• What the task requires:
Lines of the listing below that contain the string "Befehle" are to be returned.

• Material shown:
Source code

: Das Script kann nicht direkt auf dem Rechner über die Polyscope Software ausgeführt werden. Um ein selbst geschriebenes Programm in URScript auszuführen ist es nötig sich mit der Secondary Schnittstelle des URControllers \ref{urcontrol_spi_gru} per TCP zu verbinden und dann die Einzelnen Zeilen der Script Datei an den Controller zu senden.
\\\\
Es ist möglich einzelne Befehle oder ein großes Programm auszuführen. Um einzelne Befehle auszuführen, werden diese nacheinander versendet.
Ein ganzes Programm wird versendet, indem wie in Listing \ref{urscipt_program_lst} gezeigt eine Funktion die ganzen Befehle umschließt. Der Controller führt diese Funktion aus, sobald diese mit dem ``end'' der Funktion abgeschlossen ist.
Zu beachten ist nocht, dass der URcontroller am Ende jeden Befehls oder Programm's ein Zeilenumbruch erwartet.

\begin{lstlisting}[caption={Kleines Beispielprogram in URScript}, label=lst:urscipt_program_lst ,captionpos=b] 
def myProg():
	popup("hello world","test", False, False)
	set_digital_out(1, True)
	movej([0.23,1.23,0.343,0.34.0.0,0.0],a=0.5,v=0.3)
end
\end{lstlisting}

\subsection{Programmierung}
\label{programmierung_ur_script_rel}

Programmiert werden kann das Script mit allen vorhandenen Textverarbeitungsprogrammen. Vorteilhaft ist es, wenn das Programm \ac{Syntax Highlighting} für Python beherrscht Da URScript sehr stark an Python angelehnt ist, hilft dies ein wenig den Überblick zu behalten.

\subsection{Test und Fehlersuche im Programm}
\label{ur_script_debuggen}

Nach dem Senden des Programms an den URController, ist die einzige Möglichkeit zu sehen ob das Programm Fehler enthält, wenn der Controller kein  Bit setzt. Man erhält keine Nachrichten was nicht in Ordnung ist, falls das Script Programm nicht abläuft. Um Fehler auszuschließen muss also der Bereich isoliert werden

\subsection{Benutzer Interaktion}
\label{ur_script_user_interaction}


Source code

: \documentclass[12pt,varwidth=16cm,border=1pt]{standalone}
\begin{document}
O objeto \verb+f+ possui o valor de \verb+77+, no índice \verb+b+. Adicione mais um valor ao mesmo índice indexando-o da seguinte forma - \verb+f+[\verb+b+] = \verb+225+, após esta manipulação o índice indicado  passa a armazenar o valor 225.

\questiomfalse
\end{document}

• Answer area:
Es ist möglich einzelne Befehle oder ein großes Programm auszuführen. Um einzelne Befehle auszuführen, werden diese nacheinander versendet.
Ein ganzes Programm wird versendet, indem wie in Listing \ref{urscipt_program_lst} gezeigt eine Funktion die ganzen Befehle umschließt. Der Controller führt diese Funktion aus, sobald diese mit dem ``end'' der Funktion abgeschlossen ist.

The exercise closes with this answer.